The mode is 79 since it appears twice and all other grades appeared only once.
The range is \(88-51=37\).
The variance \[s^2=\frac{1}{n-1}\sum_{i=1}^{n}(x_i-\bar{x})^2=\frac{1}{9}((88-73)^2+\ldots+(77-73)^2)=123.78\]
The standard deviation: \(s=\sqrt{123.78}=11.13\)
The coefficient of variation: \(CV=s/\bar{x}=11.13/73=0.1525\)
Empirical rule: the empirical rule states (for a normally distributed data) that 68% of the data falls within one standard deviation from the mean. In our example, this means that 68% of the grades fall between 61.87 and 84.13 (\(73\pm 11.12555\))
\(~\)
# R codes for "Accounting final exam grades" example
# Data example
grades<-c(88,51,63,85,79,65,79,70,73,77)
program<-factor(c("MA","MA","MBA","MBA","MBA","MBA","MBA","MSc","MSc","MSc"))
# no of observations
length(grades)
## [1] 10
# Mean, Median, Variance, standard deviation, range, quantile
mean(grades)
## [1] 73
median(grades)
## [1] 75
var(grades)
## [1] 123.7778
sd(grades)
## [1] 11.12555
range(grades)
## [1] 51 88
quantile(grades,probs=c(0,0.25,0.5,0.75,1))
## 0% 25% 50% 75% 100%
## 51.00 66.25 75.00 79.00 88.00
# Summary
summary(grades)
## Min. 1st Qu. Median Mean 3rd Qu. Max.
## 51.00 66.25 75.00 73.00 79.00 88.00
# Calculate z-score
(grades-mean(grades))/sd(grades)
## [1] 1.3482484 -1.9774310 -0.8988323 1.0785987 0.5392994 -0.7190658
## [7] 0.5392994 -0.2696497 0.0000000 0.3595329
scale(grades)
## [,1]
## [1,] 1.3482484
## [2,] -1.9774310
## [3,] -0.8988323
## [4,] 1.0785987
## [5,] 0.5392994
## [6,] -0.7190658
## [7,] 0.5392994
## [8,] -0.2696497
## [9,] 0.0000000
## [10,] 0.3595329
## attr(,"scaled:center")
## [1] 73
## attr(,"scaled:scale")
## [1] 11.12555
\(~\)
# Histograms present frequencies for values grouped into interval.
hist(grades,xlab="grades", main="Histogram of grades")
# Boxplot
boxplot(grades,xlab="grades")
\(~\)
Stem-and-leaf plots: each score on a variable is divided into two parts, the stem gives the leading digits and the leaf shows the trailing digits.

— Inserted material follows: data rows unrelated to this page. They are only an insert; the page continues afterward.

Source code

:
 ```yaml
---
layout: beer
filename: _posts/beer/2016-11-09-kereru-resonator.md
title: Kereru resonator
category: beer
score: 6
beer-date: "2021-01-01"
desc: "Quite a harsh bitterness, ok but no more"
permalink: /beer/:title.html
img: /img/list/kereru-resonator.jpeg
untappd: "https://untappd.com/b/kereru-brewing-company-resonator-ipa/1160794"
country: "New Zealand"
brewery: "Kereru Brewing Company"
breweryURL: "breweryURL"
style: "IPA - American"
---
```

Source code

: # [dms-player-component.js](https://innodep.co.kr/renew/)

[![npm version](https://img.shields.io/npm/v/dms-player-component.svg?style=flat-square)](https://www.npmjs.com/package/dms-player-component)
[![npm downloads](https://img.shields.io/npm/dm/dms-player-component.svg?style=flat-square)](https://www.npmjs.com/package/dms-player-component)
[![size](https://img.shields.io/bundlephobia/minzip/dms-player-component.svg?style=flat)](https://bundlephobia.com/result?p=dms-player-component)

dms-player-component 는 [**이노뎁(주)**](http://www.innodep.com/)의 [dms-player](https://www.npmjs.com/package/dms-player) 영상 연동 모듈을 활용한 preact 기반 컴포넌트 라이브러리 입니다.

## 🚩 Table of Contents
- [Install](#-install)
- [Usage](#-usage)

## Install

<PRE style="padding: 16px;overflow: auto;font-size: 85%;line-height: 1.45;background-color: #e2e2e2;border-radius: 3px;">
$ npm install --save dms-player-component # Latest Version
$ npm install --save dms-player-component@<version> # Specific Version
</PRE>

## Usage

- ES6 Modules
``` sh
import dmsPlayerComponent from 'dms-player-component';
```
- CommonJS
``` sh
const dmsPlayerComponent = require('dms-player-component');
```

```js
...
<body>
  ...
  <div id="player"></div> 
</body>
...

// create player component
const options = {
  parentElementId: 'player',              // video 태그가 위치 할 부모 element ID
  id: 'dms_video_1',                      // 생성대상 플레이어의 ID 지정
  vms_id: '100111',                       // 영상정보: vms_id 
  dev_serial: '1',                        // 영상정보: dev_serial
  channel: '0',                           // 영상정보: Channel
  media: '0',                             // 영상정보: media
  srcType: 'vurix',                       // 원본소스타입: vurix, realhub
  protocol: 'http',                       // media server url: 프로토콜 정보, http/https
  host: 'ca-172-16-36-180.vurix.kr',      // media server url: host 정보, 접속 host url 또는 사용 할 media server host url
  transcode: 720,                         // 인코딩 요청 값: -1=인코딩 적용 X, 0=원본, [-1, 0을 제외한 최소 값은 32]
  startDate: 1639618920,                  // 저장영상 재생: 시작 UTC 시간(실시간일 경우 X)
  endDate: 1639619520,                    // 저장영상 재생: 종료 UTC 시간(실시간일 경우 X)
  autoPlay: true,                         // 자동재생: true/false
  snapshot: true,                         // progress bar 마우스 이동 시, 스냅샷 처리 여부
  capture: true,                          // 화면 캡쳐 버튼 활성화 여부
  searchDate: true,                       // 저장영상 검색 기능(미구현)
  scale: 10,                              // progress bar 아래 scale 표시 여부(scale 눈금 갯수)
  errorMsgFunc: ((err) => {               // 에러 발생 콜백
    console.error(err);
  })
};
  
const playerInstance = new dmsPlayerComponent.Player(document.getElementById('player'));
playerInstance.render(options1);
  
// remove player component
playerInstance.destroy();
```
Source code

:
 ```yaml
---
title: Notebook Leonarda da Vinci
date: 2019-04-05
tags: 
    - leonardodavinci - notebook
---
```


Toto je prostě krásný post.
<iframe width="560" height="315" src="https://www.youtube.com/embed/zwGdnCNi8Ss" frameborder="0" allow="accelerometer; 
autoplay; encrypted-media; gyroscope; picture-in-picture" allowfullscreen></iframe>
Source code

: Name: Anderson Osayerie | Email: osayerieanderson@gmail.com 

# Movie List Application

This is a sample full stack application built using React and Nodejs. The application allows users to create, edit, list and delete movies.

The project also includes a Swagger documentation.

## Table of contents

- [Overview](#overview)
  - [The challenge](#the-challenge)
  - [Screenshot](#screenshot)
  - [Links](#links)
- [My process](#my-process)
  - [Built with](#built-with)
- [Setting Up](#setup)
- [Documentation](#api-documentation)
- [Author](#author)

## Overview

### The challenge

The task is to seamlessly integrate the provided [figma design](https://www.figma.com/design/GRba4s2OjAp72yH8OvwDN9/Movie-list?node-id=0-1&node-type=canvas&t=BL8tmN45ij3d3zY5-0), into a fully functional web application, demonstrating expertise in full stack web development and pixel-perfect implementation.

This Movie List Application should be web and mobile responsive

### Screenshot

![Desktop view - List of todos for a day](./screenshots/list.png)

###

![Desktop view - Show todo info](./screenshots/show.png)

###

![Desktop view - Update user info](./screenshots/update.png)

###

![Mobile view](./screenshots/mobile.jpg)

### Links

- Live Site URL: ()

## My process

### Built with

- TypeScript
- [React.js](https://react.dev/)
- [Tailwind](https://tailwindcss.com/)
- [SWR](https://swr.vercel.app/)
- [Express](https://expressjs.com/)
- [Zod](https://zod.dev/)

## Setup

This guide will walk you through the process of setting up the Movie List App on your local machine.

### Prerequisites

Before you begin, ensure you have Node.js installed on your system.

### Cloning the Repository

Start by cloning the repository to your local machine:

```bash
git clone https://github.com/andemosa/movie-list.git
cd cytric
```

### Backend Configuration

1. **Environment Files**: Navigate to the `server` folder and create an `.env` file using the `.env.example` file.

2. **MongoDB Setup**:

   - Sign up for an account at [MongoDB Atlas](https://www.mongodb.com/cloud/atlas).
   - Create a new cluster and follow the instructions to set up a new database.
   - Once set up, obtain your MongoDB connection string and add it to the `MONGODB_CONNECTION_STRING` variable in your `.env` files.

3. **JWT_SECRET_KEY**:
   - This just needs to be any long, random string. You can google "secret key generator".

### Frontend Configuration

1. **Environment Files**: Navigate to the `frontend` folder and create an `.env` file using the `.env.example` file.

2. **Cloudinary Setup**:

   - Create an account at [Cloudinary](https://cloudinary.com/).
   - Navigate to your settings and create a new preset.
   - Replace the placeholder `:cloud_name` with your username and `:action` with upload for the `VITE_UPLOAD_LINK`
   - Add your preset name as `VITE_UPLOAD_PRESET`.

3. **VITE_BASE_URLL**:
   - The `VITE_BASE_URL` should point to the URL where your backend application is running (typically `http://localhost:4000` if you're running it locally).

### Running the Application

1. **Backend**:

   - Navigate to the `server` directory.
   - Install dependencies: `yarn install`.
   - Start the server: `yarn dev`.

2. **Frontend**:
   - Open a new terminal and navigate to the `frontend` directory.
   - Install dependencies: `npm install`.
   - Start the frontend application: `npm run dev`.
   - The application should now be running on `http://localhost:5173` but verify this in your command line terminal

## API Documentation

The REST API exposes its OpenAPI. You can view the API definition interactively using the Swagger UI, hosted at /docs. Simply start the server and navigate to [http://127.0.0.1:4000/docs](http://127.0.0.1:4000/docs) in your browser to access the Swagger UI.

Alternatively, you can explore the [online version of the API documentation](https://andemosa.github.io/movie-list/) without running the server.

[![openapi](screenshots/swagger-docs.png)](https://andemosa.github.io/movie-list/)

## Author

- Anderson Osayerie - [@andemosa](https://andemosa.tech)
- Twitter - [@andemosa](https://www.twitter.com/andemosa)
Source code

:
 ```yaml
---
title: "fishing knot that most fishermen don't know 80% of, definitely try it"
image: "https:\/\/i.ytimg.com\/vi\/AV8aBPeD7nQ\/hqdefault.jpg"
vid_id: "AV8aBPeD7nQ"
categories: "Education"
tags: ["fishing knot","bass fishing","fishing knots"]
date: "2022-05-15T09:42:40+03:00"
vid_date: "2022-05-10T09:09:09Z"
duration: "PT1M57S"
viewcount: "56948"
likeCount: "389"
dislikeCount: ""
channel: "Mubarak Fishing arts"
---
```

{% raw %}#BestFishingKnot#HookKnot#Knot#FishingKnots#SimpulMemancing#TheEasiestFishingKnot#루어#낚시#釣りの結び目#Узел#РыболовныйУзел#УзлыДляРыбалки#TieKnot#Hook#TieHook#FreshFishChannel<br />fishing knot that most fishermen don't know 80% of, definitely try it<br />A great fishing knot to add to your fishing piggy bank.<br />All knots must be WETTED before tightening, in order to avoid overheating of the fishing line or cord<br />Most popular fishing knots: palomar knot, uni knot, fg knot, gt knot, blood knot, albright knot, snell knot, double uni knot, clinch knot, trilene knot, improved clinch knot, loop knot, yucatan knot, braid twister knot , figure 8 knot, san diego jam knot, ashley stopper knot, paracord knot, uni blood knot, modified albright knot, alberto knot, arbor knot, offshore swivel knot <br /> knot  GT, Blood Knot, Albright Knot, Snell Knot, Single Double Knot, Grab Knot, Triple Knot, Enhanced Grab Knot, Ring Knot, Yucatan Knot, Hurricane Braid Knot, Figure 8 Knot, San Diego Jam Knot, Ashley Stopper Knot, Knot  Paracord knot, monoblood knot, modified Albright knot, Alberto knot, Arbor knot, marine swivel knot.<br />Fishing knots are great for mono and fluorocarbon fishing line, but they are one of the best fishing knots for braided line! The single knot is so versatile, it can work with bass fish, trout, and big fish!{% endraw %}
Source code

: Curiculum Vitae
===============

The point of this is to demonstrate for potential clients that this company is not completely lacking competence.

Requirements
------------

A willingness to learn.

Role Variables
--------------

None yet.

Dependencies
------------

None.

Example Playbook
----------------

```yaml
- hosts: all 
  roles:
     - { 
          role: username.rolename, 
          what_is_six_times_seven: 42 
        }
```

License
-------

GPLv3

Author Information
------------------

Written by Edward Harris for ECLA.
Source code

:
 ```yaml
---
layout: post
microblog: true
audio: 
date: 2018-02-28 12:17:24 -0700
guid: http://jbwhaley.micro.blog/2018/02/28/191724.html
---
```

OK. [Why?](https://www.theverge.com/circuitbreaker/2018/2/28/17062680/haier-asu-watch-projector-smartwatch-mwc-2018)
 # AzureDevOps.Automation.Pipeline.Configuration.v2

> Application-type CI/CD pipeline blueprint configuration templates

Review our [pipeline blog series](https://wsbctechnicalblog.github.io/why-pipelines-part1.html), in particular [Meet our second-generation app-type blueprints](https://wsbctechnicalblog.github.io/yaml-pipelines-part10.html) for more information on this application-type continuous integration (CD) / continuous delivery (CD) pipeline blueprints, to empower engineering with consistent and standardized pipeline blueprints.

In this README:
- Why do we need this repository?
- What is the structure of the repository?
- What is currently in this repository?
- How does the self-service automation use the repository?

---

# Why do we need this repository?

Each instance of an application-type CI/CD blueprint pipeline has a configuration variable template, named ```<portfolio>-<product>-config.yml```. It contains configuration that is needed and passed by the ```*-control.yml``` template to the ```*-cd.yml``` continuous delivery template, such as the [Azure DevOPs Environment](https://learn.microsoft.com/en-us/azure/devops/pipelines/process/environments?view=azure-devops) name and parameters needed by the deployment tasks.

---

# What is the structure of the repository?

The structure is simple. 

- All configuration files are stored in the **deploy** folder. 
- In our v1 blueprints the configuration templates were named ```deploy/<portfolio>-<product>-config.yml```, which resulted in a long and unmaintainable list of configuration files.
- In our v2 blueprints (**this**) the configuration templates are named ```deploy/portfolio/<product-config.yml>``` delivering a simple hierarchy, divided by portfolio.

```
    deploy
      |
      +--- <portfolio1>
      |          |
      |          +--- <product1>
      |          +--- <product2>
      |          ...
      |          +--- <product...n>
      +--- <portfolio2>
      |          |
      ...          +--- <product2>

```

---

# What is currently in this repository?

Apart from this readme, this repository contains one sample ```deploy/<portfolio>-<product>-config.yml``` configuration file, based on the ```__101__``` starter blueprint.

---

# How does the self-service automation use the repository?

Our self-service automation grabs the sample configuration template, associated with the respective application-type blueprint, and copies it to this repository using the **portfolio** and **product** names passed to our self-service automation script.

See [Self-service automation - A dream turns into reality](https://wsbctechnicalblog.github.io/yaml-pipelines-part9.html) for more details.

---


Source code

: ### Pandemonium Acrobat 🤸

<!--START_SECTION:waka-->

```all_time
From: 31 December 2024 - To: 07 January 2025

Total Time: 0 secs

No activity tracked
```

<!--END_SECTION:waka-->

The accounting final exam grades (arranged from the lowest to the largest grade) are: 51, 63, 65, 70, 73, 77, 79, 79, 85, 88.
\(~\)
# Stem-and-leaf plot.
stem(grades)
##
## The decimal point is 1 digit(s) to the right of the |
##
## 5 | 1
## 6 | 35
## 7 | 03799
## 8 | 58
Dot plot: is a simple graph to show the relative positions of the data points.
col2<-as.character(factor(program,labels=c("red","blue","orange")))
dotchart(grades, labels=factor(1:10), groups=program, pch=16, col=col2, xlab="Grades",xlim=c(45,100))
\(~\)
# Frequency table
table(program)
## program
## MA MBA MSc
## 2 5 3
# Pie and Bar charts
pie(table(program))
barplot(table(program))
For a continuous random variable, the role of the probability mass function is taken by a density function, \(f(x)\), which has the properties that \(f(x) \geq 0\) and \[\int_{-\infty}^{\infty} f (x) dx = 1\]
For any \(a < b\), the probability that \(X\) falls in the interval \((a, b)\) is the area under the density function between \(a\) and \(b\): \[P(a < X < b) =\int_{a}^{b} f (x) dx\]
Thus the probability that a continuous random variable \(X\) takes on any particular value is 0: \[P(X = c) =\int_c^c f (x) dx = 0\] %Although this may seem strange initially, it is really quite natural. If the uniform random variable of Example A had a positive probability of being any particular number, it should have the same probability for any number in \([0, 1]\), in which case the sum of the probabilities of any countably infinite subset of \([0, 1]\) (for example, the rational numbers) would be infinite.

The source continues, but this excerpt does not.